IMMU-34. CAMKK2 PROMOTES AN IMMUNOSUPPRESSIVE PROGRAM AND CHECKPOINT BLOCKADE RESISTANCE IN THE GLIOBLASTOMA TUMOR MICROENVIRONMENT

Abstract

Abstract BACKGROUND Immunotherapy has demonstrated efficacy in several cancers but has shown only modest effects in Glioblastoma (GBM). This is linked to the anti-inflammatory nature of the tumor microenvironment (TME) and the pro-tumor functions of brain native cells. Targeting stromal cells, such as tumor associated macrophages (TAMs) and neurons, is a promising approach. Re-analysis of human and murine brain single cell-RNAseq (scRNAseq) datasets shows Calmodulin Dependent Kinase Kinase 2 (CaMKK2) is highly expressed in both neurons and TAMs. Loss of CaMKK2 polarizes TAMs to an immunostimulatory phenotype and reduces pro-tumor neuronal functions. Thus, we hypothesize that CaMKK2 promotes the pro-tumor nature of the GBM TME and immunotherapy resistance. RESULTS Murine GBM was orthotopically implanted into wild-type and CaMKK2-/- mice.

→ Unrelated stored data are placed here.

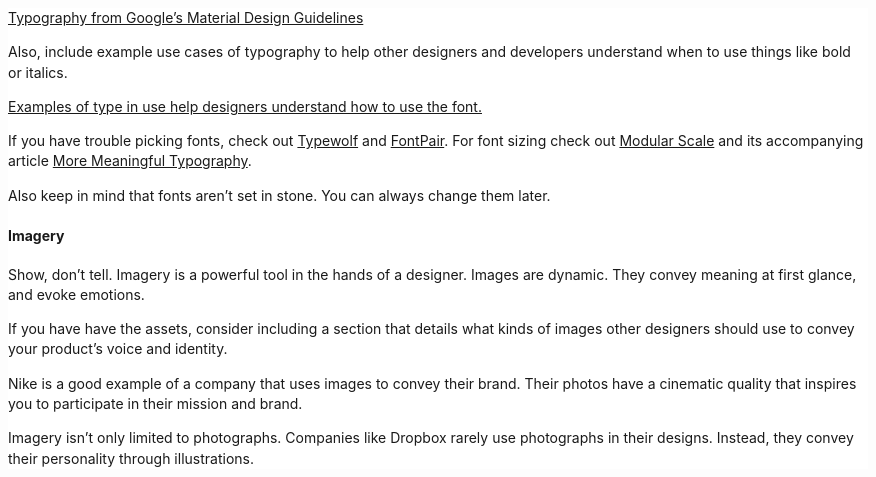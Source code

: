 





[Typography from Google’s Material Design Guidelines](https://material.google.com/style/typography.html)



Also, include example use cases of typography to help other designers and developers understand when to use things like bold or italics.












[Examples of type in use help designers understand how to use the font.](https://www.behance.net/gallery/7226653/Medium-Brand-Development)



If you have trouble picking fonts, check out [Typewolf](https://www.typewolf.com/) and [FontPair](http://fontpair.co/). For font sizing check out [Modular Scale](http://www.modularscale.com/) and its accompanying article [More Meaningful Typography](http://alistapart.com/article/more-meaningful-typography).

Also keep in mind that fonts aren’t set in stone. You can always change them later.

#### Imagery

Show, don’t tell. Imagery is a powerful tool in the hands of a designer. Images are dynamic. They convey meaning at first glance, and evoke emotions.

If you have have the assets, consider including a section that details what kinds of images other designers should use to convey your product’s voice and identity.














Nike is a good example of a company that uses images to convey their brand. Their photos have a cinematic quality that inspires you to participate in their mission and brand.

Imagery isn’t only limited to photographs. Companies like Dropbox rarely use photographs in their designs. Instead, they convey their personality through illustrations.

CaMKK2-/- mice exhibited significantly prolonged survival. To determine if anti-tumor immune function was enhanced, we probed the TME using flow cytometry and scRNAseq. CaMKK2-/- mice showed increased abundance of precursor exhausted, potentially immune checkpoint blockade (ICB) responsive, CD8 T cells. Furthermore, T cell depletion abrogated the survival benefit observed in CaMKK2-/- mice. Considering these T cell phenotypes, we treated CaMKK2-/- mice with ICB, and indeed they were sensitive. To determine if the CaMKK2-/- survival phenotype and ICB response depended on CaMKK2 expression in hematopoietic or in non-hematopoietic cells, we utilized a reciprocal chimera model. Loss of CaMKK2 in the non-hematopoietic cells was more vital for survival and ICB response than in hematopoietic cells, suggesting a potential novel and unique role for CaMKK2 in brain native cells - potentially neurons - in coordinating ICB resistance. CONCLUSIONS We find that CaMKK2 exacerbates mortality and drives ICB resistance by limiting the anti-tumor response in GBM via both hematopoietic and brain native cells. Our findings identify a novel therapeutic target for GBM, and a unique role for CaMKK2 in the TME.